For those who may not be familiar, please tell us about your music: the type of music you play, where you are from, and how you got started?
I’m originally from Ada, Oklahoma. I studied dance at my local studio and just fell in love with the art form. It saved me growing up in a small town and became my outlet and way of communication. I loved ballet, modern, and jazz and all the different techniques. In high school, I toured the country assisting choreographers from Los Angeles and that’s how I became a professional dancer in LA. I was lucky enough to work with some amazing artists, choreographers, and directors, but ultimately decided I wanted to be able to make my own creative decisions. I’ve always loved to sing and write so that made sense as the next step artistically. I love the entire process of transmitting something I really want to say and imagining beautiful imagery around it. I creative direct my own show with my choreographer and seeing it come to fruition on stage with my dancers and visuals gives me so much satisfaction. I create my own universe through my live show and love having people step into that world when they see me live. I call my music electro-punk which is a maybe a fancy word for alternative.
In which ways do you enjoy interacting with fans (i.e.: social media, backstage, on the street), and do you find that this is an important piece of your career?
Absolutely! I love interacting on every level. I feel grateful when people connect with my music and I hope that they find some escapism in it. I also want young girls to know perfectionism isn’t real. So hopefully by just trying to embrace who I am others will too.
Being an artist is not as fundamental as being a doctor. However, I do feel that art can save people and if connecting with others can bring some joy and light into the world then I feel content with that.
Also, to be honest, I find social media a bit self-indulgent in the way that posting a picture of myself almost daily feels uncomfortable for me. Although, I do understand it so I try to be creative and just have fun with it because I do love a good fashion moment darling!
What do you find to be your greatest struggle when it comes to the music business?
I don’t want to go all Debbie Downer on you, but the entire (business) part can be a drag.
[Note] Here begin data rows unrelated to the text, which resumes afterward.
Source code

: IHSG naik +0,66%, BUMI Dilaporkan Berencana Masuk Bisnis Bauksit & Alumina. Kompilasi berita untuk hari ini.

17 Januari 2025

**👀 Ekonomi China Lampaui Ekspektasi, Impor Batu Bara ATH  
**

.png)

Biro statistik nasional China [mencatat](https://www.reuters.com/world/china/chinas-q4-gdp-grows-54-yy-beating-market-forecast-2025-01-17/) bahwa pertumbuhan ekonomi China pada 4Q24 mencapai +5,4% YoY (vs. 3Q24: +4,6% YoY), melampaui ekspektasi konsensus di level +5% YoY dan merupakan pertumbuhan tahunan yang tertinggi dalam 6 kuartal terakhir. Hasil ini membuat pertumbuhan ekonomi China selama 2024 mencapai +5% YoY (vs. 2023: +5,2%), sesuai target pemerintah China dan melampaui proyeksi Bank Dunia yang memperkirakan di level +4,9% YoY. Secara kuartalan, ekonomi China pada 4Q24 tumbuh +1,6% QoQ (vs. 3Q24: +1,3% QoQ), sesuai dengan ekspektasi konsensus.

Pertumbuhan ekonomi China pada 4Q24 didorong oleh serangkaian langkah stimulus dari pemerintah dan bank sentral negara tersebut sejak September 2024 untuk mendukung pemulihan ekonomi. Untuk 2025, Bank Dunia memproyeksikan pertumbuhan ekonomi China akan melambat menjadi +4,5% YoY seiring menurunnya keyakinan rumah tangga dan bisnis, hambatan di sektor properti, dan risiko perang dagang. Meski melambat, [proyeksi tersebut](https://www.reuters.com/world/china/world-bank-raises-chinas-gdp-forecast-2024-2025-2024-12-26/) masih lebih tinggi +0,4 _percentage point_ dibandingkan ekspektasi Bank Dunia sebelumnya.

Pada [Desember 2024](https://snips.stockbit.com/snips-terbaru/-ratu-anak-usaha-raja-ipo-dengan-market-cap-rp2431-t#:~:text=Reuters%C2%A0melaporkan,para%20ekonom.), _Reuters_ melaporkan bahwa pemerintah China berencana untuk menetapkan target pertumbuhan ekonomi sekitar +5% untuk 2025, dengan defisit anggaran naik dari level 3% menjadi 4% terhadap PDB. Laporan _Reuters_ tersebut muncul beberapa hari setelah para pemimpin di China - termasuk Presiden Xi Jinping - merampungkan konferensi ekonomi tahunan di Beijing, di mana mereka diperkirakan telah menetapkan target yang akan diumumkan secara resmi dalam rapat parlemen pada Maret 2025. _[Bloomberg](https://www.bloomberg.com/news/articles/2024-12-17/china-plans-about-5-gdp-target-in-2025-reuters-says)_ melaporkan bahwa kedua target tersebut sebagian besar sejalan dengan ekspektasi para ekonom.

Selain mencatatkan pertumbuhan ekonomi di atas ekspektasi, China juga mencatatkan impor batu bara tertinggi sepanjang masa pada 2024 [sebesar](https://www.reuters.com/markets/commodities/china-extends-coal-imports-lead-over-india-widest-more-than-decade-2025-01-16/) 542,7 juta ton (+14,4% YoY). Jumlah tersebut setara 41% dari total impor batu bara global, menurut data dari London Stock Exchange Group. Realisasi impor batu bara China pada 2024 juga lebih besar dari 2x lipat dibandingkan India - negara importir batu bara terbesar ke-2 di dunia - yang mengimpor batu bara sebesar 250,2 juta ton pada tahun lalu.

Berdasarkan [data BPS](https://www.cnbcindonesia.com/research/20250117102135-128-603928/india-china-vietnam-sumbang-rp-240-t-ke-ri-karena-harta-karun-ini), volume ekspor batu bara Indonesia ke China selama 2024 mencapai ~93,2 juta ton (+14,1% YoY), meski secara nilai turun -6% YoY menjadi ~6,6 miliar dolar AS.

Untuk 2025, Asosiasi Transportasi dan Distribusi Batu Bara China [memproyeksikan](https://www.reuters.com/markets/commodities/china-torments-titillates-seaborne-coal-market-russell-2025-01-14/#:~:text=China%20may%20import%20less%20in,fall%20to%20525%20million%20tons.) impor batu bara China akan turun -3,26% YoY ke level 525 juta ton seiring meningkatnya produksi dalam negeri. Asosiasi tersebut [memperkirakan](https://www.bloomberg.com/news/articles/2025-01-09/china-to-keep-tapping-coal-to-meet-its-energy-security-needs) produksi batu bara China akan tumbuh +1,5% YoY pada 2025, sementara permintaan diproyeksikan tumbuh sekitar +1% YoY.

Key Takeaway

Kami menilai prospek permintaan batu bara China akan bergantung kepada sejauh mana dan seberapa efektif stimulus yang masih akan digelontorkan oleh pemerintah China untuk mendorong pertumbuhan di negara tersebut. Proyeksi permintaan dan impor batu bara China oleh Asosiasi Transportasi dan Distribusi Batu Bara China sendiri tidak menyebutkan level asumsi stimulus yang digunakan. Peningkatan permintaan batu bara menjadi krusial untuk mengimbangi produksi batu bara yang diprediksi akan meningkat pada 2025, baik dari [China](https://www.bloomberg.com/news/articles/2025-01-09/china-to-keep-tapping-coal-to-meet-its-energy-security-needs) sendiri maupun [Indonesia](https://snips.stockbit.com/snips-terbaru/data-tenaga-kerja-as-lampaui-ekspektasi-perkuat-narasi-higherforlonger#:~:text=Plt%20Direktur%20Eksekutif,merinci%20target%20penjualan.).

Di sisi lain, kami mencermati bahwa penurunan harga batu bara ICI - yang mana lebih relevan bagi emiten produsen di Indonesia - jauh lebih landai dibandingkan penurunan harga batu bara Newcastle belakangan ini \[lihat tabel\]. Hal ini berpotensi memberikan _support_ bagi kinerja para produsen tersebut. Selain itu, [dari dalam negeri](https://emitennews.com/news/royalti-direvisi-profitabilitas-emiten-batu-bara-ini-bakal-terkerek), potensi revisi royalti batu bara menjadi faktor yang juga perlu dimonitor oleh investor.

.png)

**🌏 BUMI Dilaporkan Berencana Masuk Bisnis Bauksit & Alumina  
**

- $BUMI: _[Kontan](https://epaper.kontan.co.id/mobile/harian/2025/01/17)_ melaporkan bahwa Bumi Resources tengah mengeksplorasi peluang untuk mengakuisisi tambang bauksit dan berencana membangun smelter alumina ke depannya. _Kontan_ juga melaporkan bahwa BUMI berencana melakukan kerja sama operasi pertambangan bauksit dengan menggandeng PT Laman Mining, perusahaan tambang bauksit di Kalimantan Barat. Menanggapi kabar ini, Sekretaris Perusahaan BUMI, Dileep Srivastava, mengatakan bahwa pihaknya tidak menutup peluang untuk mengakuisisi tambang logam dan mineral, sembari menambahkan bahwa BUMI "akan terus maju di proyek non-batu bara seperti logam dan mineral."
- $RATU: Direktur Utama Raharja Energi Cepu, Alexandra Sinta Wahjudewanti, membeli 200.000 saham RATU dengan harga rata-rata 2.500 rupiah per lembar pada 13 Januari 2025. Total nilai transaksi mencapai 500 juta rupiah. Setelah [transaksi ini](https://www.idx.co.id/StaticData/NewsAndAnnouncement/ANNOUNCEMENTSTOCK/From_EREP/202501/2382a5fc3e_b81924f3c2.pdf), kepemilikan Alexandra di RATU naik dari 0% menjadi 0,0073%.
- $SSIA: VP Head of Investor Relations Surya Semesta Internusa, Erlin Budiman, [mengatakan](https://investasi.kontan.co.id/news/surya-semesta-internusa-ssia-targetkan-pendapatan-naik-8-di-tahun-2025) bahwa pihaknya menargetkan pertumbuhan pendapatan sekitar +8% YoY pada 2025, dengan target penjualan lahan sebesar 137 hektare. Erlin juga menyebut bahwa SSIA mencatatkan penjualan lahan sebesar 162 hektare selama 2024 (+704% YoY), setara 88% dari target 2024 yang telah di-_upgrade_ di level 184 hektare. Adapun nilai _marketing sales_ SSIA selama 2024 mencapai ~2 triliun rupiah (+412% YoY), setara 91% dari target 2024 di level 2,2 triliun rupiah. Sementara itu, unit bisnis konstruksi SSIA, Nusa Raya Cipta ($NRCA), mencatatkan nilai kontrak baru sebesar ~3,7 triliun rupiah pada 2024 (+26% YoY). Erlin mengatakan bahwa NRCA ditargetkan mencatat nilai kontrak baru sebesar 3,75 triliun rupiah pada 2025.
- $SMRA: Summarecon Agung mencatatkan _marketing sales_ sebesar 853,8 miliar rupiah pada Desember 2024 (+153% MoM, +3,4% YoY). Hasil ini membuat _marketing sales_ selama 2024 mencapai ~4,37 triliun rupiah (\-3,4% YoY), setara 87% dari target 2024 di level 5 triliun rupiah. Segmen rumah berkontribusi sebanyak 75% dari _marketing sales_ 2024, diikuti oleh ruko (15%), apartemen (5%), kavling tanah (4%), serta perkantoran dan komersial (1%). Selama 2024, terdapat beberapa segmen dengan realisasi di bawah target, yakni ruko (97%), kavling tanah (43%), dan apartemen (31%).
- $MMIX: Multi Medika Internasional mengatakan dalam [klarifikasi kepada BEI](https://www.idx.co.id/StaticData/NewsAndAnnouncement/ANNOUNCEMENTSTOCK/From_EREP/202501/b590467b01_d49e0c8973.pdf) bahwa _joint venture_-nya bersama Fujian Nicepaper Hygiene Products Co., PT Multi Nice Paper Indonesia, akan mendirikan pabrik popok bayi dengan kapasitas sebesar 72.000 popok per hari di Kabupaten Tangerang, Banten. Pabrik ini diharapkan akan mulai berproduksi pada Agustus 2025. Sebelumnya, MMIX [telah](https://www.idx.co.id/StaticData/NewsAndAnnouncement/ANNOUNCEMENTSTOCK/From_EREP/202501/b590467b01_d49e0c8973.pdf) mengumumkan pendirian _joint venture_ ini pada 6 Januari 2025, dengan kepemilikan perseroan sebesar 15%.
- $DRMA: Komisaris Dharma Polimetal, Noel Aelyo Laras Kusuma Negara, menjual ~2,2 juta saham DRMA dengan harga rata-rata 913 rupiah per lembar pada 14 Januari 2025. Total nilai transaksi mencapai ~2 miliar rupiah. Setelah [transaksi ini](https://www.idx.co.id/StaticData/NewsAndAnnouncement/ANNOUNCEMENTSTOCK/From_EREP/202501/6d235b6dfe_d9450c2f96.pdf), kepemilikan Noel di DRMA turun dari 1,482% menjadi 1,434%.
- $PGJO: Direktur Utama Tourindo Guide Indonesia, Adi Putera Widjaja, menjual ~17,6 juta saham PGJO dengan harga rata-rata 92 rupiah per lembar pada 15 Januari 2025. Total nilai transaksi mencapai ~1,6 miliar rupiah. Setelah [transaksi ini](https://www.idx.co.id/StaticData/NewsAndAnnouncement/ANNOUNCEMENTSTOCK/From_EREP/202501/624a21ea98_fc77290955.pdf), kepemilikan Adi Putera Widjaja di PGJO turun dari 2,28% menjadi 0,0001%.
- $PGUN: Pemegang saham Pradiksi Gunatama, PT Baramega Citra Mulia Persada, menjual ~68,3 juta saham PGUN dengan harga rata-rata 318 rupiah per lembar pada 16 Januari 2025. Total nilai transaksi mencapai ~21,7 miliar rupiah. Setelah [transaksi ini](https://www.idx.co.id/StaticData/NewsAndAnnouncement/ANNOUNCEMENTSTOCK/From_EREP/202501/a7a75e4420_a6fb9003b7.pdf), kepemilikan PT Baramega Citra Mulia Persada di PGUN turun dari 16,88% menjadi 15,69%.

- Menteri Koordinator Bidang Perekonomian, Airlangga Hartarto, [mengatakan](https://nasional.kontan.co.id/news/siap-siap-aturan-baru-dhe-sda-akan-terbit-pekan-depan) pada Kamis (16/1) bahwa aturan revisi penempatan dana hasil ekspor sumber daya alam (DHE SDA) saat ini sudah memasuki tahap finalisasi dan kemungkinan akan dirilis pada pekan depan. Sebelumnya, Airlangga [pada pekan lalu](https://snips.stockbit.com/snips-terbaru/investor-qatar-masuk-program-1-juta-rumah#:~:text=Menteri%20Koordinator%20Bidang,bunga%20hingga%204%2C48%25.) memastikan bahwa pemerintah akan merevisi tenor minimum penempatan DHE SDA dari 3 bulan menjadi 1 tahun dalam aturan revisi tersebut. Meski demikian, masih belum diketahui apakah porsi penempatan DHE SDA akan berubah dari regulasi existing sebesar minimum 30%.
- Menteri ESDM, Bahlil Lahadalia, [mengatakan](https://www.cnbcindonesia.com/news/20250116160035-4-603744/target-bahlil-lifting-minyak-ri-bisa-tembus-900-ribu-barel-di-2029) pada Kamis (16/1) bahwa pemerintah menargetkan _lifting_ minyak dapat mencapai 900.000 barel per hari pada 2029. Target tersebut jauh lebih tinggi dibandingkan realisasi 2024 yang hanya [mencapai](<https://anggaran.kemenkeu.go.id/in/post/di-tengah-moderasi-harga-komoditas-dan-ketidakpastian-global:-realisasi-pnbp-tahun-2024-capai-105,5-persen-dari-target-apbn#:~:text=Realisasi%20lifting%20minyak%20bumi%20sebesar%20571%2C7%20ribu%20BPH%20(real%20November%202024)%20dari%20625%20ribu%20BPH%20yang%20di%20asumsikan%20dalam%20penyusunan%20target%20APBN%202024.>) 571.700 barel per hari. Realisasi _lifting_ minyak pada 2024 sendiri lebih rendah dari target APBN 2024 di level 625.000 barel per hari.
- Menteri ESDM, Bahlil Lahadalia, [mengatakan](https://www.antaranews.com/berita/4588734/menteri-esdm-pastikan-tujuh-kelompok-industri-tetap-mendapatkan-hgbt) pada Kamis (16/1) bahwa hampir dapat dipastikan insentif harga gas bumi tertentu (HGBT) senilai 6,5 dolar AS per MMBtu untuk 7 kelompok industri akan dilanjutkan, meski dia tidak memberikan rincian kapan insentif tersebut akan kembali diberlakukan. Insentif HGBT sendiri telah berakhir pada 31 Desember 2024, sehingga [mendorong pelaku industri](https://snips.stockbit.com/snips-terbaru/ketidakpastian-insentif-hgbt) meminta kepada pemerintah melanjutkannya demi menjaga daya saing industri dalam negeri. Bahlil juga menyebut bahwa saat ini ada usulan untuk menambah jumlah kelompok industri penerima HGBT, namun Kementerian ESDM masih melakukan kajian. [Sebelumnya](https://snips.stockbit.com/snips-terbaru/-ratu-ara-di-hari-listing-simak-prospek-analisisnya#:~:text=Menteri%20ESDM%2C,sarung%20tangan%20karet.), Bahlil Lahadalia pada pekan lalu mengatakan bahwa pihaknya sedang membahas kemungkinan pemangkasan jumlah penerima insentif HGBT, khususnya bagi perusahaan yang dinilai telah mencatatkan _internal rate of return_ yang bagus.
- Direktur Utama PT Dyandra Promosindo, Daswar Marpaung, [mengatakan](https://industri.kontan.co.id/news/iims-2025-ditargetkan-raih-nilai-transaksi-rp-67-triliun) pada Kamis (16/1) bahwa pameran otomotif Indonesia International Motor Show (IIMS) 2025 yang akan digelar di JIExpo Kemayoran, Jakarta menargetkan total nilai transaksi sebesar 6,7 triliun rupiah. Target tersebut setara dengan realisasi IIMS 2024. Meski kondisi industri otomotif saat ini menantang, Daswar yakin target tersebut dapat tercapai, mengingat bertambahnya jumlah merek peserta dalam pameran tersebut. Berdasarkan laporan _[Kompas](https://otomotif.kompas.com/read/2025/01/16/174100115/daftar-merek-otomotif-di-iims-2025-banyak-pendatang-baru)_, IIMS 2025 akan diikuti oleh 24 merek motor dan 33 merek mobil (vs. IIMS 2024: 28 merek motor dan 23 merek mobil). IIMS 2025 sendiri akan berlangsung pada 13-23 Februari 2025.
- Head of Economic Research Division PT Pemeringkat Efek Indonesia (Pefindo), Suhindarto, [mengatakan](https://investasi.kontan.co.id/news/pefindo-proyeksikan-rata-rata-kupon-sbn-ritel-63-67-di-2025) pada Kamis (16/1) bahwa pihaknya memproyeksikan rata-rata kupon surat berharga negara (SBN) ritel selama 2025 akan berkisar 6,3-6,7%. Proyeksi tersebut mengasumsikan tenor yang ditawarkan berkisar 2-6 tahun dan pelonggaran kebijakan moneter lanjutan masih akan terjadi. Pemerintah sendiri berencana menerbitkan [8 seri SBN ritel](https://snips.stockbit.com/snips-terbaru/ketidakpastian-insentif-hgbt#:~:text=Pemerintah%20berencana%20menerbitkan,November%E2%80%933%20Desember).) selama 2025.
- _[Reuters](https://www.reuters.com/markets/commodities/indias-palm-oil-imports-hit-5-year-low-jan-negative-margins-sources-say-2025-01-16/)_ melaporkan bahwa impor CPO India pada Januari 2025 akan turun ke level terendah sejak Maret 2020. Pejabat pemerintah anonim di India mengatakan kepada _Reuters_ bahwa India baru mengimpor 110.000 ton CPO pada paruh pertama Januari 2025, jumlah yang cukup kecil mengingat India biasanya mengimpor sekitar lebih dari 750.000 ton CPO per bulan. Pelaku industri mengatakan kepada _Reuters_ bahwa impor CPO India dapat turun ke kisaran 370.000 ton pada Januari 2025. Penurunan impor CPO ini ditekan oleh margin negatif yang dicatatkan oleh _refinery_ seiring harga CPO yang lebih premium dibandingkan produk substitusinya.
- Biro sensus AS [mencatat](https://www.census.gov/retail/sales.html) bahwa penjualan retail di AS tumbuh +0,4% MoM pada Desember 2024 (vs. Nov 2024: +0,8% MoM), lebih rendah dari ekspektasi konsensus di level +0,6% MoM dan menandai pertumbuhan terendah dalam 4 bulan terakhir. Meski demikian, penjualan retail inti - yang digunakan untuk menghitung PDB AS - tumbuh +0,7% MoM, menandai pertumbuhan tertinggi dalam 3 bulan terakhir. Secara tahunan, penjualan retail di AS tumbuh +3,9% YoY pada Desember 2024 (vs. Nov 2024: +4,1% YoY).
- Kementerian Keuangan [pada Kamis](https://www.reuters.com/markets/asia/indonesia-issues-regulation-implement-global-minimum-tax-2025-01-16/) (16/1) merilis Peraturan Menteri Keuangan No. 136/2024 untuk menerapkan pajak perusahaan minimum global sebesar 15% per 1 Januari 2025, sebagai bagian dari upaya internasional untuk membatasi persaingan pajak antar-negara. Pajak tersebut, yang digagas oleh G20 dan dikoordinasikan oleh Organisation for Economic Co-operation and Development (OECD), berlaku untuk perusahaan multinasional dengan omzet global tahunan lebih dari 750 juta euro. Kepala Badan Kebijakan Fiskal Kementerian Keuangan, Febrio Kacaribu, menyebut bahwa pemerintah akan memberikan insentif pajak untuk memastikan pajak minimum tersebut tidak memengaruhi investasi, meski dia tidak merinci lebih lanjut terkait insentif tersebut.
One time, I sat in a boardroom with all old white men and they told me women aren’t successful in alternative music. This type of sexism is quite annoying. I asked them if they had ever heard of Alanis Morrisette, Courtney Love or Garbage. I have to say I work with an incredible team of mainly bad ass women and I’m grateful they make it fun!
If you could only play ONE of your songs for the rest of your career, which one would it be?
That sounds like a nightmare!! But I guess I would say my single “Mouth Wide Open” there has always been something really special about that song. The statement it makes about saying what you want as a woman and the double meaning about maybe some people only view women as sexual objects. Considering our current administration, I think it’s an important conversation to have. When I got back the mix from Mike Crossey, who has worked with incredible bands like The 1975 and Arctic Monkeys, I got emotional… it was exactly what I imagined it to sound like.
What do you think is the most realistic goal you can achieve as an artist/band? What do you hope to achieve?
I think it’s important for me to constantly be making new goals and growing as an artist and expanding on what my artistry entails. That’s what is exciting about this new era is that you just decide what you want to do, go out and make it happen and as a woman, this is really important to me. I love being in charge of my career. My live show is truly where I’m most at home, so touring the world is the ultimate goal. Mostly, I hope to achieve happiness…and when I’m in a creative process I am happy.
Outside of music, what do you like to do that you feel contributes to the creativity that you tap into for your music?
I’m currently working on my fashion line. Growing up, I would design my own dance costumes so it’s something I’ve always loved to do. For me, fashion and my music go hand in hand so it feels very organic to take on this next creative venture.